A new book has detailed the late Chester Bennington's addiction "battle".

The Linkin Park frontman's final months are laid out in It Starts With One: The Legend and Legacy of Linkin Park, written by Jason Lipshutz.

Chester was 41 when he died by suicide in 2017. His widow, Talinda Benning, revealed that having struggled with substance abuse problems throughout his adult life, Chester "had been sober for almost six months" in the lead-up to his death.

However, the book claimed, Chester had also privately revealed to others close to him that he'd been fighting the urge to drink again.

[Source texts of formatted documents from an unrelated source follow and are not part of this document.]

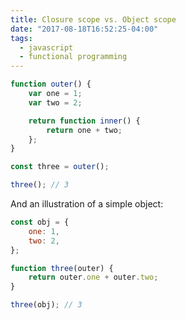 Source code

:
 ```yaml
---
title: Closure scope vs. Object scope
date: "2017-08-18T16:52:25-04:00"
tags:
  - javascript
  - functional programming
---
```


```js
function outer() {
	var one = 1;
	var two = 2;

	return function inner() {
		return one + two;
	};
}

const three = outer();

three(); // 3
```

And an illustration of a simple object:

```js
const obj = {
	one: 1,
	two: 2,
};

function three(outer) {
	return outer.one + outer.two;
}

three(obj); // 3
```
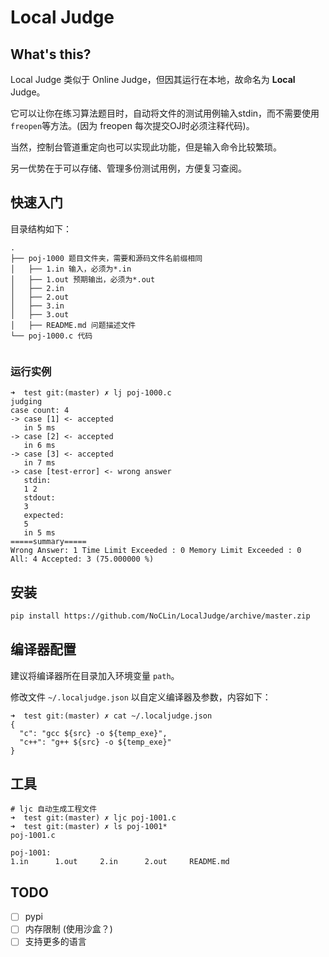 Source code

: # Local Judge


## What's this?

Local Judge 类似于 Online Judge，但因其运行在本地，故命名为 **Local** Judge。

它可以让你在练习算法题目时，自动将文件的测试用例输入stdin，而不需要使用`freopen`等方法。(因为 freopen 每次提交OJ时必须注释代码)。

当然，控制台管道重定向也可以实现此功能，但是输入命令比较繁琐。

另一优势在于可以存储、管理多份测试用例，方便复习查阅。


## 快速入门

目录结构如下：

```
.
├── poj-1000 题目文件夹，需要和源码文件名前缀相同
│   ├── 1.in 输入，必须为*.in
│   ├── 1.out 预期输出，必须为*.out
│   ├── 2.in
│   ├── 2.out
│   ├── 3.in
│   ├── 3.out
│   ├── README.md 问题描述文件
└── poj-1000.c 代码


```

### 运行实例

```
➜  test git:(master) ✗ lj poj-1000.c
judging
case count: 4
-> case [1] <- accepted
   in 5 ms
-> case [2] <- accepted
   in 6 ms
-> case [3] <- accepted
   in 7 ms
-> case [test-error] <- wrong answer
   stdin:
   1 2
   stdout:
   3
   expected:
   5
   in 5 ms
=====summary=====
Wrong Answer: 1 Time Limit Exceeded : 0 Memory Limit Exceeded : 0
All: 4 Accepted: 3 (75.000000 %)

```



## 安装

```bash
pip install https://github.com/NoCLin/LocalJudge/archive/master.zip
```


## 编译器配置

建议将编译器所在目录加入环境变量 `path`。

修改文件 `~/.localjudge.json` 以自定义编译器及参数，内容如下：

```
➜  test git:(master) ✗ cat ~/.localjudge.json
{
  "c": "gcc ${src} -o ${temp_exe}",
  "c++": "g++ ${src} -o ${temp_exe}"
}
```


## 工具

```
# ljc 自动生成工程文件
➜  test git:(master) ✗ ljc poj-1001.c
➜  test git:(master) ✗ ls poj-1001*
poj-1001.c

poj-1001:
1.in      1.out     2.in      2.out     README.md

```

## TODO

- [ ] pypi
- [ ] 内存限制 (使用沙盒？)
- [ ] 支持更多的语言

"He was describing an hour-by-hour battle with addiction," musician Ryan Shuck, 51, told Rolling Stone at the time. Ryan, the guitarist and backing vocalist of Chester's side project Dead by Sunrise, said he had been communicating via text with Chester about his alcoholism "in the weeks leading up to his death", per the book.

A toxicology report later confirmed Chester had trace amounts of alcohol in his system when he died.

"I knew instantly that that drink triggered that shame," Talinda, now 48, said, adding the relapse would have "triggered a lifetime of unhealthy neural pathways."

In an extract from the book, obtained by People, its author concluded it would be near-impossible to determine exactly what drove Chester to take his own life: "There are no easy answers, and there never will be."